Nelle maggiori aziende italiane, in seguito alla Legge Urbani, aumenta il peer to peer sui Pc aziendali; ma le aziende si preparano a contrastarlo.
[ZEUS News - www.zeusnews.it - 19-08-2004]
In molte grandi realtà aziendali italiane il provvedimento Urbani sul file-sharing ha portato a una crescita notevole dell'installazione e dell'utilizzo di software per il download e la condivisione di musica e film.
Si tratta soprattutto di grandi aziende dell'informatica e delle Tlc e di banche: in pratica il timore di pesanti sanzioni amministrative e anche penali ha significato per molti italiani una migrazione della pratica del P2P dai Pc privati e personali a quelli aziendali e di lavoro.
Questo fenomeno, ovviamente, non è passato inosservato da parte delle direzioni dei sistemi informativi e delle risorse umane di molte aziende, che negli ultimi tempi hanno emanato dei veri e propri diktat in cui si ribadisce solennemente e formalmente il divieto di praticare il file-sharing sui Pc aziendali.

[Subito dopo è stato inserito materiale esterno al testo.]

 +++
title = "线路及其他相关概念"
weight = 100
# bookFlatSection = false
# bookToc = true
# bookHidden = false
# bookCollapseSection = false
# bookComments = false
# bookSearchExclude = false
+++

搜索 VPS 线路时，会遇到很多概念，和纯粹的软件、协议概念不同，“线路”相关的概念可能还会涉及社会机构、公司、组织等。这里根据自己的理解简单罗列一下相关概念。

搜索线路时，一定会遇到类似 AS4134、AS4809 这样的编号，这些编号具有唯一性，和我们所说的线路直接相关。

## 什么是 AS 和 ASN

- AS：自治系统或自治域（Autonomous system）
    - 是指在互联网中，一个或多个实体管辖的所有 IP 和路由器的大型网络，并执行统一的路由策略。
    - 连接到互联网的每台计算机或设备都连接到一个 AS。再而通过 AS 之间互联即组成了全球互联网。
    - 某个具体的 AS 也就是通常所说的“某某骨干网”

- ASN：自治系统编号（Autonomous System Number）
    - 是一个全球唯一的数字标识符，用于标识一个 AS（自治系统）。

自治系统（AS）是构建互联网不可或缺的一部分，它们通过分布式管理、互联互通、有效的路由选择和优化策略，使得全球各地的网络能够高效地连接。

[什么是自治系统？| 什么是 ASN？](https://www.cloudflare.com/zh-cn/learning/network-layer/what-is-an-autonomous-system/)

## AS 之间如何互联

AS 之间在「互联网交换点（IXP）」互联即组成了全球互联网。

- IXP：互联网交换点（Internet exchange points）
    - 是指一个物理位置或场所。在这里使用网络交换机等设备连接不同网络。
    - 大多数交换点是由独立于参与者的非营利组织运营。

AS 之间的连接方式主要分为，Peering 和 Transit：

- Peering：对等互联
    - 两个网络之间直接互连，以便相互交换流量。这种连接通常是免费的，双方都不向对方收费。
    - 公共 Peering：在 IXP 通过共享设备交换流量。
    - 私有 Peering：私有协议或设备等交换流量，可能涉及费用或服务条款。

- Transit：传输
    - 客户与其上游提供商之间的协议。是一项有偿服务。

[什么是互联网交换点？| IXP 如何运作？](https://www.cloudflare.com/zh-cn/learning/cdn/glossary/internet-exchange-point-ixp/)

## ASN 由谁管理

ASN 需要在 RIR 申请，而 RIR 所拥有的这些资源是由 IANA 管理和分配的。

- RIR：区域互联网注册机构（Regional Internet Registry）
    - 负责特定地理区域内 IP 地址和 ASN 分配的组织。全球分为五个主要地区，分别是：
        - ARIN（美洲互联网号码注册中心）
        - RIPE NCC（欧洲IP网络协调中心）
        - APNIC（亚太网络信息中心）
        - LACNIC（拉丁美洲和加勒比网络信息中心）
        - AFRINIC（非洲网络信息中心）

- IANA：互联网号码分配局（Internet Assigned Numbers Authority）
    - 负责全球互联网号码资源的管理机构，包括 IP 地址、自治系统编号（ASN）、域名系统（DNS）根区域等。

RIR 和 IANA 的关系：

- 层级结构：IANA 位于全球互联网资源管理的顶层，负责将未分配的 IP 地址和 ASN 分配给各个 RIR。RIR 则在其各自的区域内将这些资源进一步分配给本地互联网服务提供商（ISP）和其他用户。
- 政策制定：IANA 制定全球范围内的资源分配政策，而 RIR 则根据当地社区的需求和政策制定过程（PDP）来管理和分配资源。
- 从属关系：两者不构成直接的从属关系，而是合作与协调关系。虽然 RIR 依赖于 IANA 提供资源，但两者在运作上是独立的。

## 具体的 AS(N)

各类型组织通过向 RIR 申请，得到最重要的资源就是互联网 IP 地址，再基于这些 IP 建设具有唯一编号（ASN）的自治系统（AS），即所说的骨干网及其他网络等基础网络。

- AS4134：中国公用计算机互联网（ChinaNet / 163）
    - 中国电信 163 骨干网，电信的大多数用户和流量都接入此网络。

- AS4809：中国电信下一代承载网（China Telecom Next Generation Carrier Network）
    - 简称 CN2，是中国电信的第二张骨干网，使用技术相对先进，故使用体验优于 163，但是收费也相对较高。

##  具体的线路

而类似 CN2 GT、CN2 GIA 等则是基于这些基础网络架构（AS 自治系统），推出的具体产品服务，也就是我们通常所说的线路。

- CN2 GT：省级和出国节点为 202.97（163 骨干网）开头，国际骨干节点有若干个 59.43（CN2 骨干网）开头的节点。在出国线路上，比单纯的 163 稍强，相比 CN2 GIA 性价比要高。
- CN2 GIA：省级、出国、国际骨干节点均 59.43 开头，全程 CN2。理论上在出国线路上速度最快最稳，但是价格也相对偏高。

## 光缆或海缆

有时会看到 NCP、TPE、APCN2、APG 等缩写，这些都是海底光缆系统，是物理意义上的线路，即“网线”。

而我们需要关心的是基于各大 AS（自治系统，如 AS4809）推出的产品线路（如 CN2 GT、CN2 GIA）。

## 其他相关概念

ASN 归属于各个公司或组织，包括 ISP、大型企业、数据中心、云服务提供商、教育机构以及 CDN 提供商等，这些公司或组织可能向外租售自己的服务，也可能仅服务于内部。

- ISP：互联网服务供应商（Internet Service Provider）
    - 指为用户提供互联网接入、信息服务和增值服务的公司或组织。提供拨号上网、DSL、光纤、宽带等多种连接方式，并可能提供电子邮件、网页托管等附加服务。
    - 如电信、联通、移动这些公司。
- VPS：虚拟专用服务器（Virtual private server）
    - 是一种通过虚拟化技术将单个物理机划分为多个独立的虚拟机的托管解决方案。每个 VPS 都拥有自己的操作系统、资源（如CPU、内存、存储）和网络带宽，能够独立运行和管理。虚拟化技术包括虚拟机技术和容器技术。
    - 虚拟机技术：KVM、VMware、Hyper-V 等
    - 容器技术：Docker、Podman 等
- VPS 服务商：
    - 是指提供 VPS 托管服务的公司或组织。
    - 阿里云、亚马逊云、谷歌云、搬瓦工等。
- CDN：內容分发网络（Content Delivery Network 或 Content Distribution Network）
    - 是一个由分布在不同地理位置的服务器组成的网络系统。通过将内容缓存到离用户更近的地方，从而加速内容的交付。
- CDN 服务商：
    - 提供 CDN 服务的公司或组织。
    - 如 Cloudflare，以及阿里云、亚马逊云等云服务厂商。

Alle ragioni di tutela della sicurezza informatica aziendale si aggiunge che, in questo modo, le postazioni di lavoro verrebbero utilizzate per ragioni extra-lavorative; inoltre da tali postazioni si possono compiere non solo reati contro le norme sul copyright, ma anche reati come la diffusione di materiale pedofilo e pornografico.
Ai lavoratori viene ribadito che potrebbero incappare nei rigori della legge italiana ma anche essere puniti disciplinarmente, con le sanzioni previste dai contratti collettivi di lavoro e comunicate attraverso le bacheche aziendali.
Le motivazioni? Uso improprio e privato dei mezzi aziendali, inottemperanza agli obblighi di diligenza, danni causati all'immagine dell'azienda e per il fatto che l'azienda può essere chiamata a rispondere in sede civile e penale per i reati commessi dai dipendenti.
La morale? Il file sharing è forse più pericoloso in ufficio che a casa.